(Beginning of RECORDS PROVIDED)

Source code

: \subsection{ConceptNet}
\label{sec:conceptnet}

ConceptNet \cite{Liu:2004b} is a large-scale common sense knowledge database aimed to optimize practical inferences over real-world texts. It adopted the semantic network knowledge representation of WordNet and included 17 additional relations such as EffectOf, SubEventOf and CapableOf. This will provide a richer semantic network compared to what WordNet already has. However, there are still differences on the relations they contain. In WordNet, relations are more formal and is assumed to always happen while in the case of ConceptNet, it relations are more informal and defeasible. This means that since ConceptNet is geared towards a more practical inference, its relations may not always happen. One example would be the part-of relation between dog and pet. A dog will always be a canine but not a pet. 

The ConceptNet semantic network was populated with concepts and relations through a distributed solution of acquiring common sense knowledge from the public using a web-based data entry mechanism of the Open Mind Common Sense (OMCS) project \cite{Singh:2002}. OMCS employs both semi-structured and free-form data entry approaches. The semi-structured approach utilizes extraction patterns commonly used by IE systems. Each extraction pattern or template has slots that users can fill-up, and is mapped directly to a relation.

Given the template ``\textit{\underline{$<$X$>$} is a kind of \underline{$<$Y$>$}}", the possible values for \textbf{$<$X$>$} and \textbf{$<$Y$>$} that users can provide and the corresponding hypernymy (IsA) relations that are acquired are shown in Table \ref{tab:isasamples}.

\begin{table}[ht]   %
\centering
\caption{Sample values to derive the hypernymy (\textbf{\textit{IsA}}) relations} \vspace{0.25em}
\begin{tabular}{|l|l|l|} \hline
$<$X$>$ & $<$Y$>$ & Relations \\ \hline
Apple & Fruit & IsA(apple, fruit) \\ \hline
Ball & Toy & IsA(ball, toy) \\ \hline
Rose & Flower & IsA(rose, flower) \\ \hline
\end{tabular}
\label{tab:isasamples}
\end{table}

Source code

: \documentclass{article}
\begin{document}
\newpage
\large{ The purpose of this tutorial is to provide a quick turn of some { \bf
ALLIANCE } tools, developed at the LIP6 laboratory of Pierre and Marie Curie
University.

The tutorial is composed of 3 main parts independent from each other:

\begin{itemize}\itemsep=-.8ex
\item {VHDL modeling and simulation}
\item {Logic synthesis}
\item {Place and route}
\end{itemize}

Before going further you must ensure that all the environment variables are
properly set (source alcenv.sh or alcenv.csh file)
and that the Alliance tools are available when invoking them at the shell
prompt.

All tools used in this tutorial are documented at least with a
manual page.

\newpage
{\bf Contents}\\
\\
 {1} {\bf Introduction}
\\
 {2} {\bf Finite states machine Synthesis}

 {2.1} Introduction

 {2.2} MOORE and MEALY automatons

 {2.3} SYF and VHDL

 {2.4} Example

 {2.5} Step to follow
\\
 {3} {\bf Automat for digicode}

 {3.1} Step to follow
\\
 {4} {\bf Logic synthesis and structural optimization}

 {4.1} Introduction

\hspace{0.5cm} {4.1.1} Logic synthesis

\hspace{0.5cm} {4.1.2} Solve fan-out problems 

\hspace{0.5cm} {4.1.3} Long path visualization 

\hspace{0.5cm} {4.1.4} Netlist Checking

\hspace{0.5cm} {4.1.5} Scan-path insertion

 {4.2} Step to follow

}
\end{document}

(End of RECORDS PROVIDED)

● WHAT YOU ARE ASKED TO DO:
Reproduce each of the records word for word.

● WRITTEN RESPONSE:
Source code

: \subsection{ConceptNet}
\label{sec:conceptnet}

ConceptNet \cite{Liu:2004b} is a large-scale common sense knowledge database aimed to optimize practical inferences over real-world texts. It adopted the semantic network knowledge representation of WordNet and included 17 additional relations such as EffectOf, SubEventOf and CapableOf. This will provide a richer semantic network compared to what WordNet already has. However, there are still differences on the relations they contain. In WordNet, relations are more formal and is assumed to always happen while in the case of ConceptNet, it relations are more informal and defeasible. This means that since ConceptNet is geared towards a more practical inference, its relations may not always happen. One example would be the part-of relation between dog and pet. A dog will always be a canine but not a pet. 

The ConceptNet semantic network was populated with concepts and relations through a distributed solution of acquiring common sense knowledge from the public using a web-based data entry mechanism of the Open Mind Common Sense (OMCS) project \cite{Singh:2002}. OMCS employs both semi-structured and free-form data entry approaches. The semi-structured approach utilizes extraction patterns commonly used by IE systems. Each extraction pattern or template has slots that users can fill-up, and is mapped directly to a relation.

Given the template ``\textit{\underline{$<$X$>$} is a kind of \underline{$<$Y$>$}}", the possible values for \textbf{$<$X$>$} and \textbf{$<$Y$>$} that users can provide and the corresponding hypernymy (IsA) relations that are acquired are shown in Table \ref{tab:isasamples}.

\begin{table}[ht]   %
\centering
\caption{Sample values to derive the hypernymy (\textbf{\textit{IsA}}) relations} \vspace{0.25em}
\begin{tabular}{|l|l|l|} \hline
$<$X$>$ & $<$Y$>$ & Relations \\ \hline
Apple & Fruit & IsA(apple, fruit) \\ \hline
Ball & Toy & IsA(ball, toy) \\ \hline
Rose & Flower & IsA(rose, flower) \\ \hline
\end{tabular}
\label{tab:isasamples}
\end{table}

Source code

: \documentclass{article}
\begin{document}
\newpage
\large{ The purpose of this tutorial is to provide a quick turn of some { \bf
ALLIANCE } tools, developed at the LIP6 laboratory of Pierre and Marie Curie
University.

The tutorial is composed of 3 main parts independent from each other:

\begin{itemize}\itemsep=-.8ex
\item {VHDL modeling and simulation}
\item {Logic synthesis}
\item {Place and route}
\end{itemize}

Before going further you must ensure that all the environment variables are
properly set (source alcenv.sh or alcenv.csh file)
and that the Alliance tools are available when invoking them at the shell
prompt.

All tools used in this tutorial are documented at least with a
manual page.

\newpage
{\bf Contents}\\
\\
 {1} {\bf Introduction}
\\
 {2} {\bf Finite states machine Synthesis}

 {2.1} Introduction

 {2.2} MOORE and MEALY automatons

 {2.3} SYF and VHDL

 {2.4} Example

 {2.5} Step to follow
\\
 {3} {\bf Automat for digicode}

 {3.1} Step to follow
\\
 {4} {\bf Logic synthesis and structural optimization}

 {4.1} Introduction

\hspace{0.5cm} {4.1.1} Logic synthesis

\hspace{0.5cm} {4.1.2} Solve fan-out problems 

\hspace{0.5cm} {4.1.3} Long path visualization 

\hspace{0.5cm} {4.1.4} Netlist Checking

\hspace{0.5cm} {4.1.5} Scan-path insertion

 {4.2} Step to follow

}
\end{document}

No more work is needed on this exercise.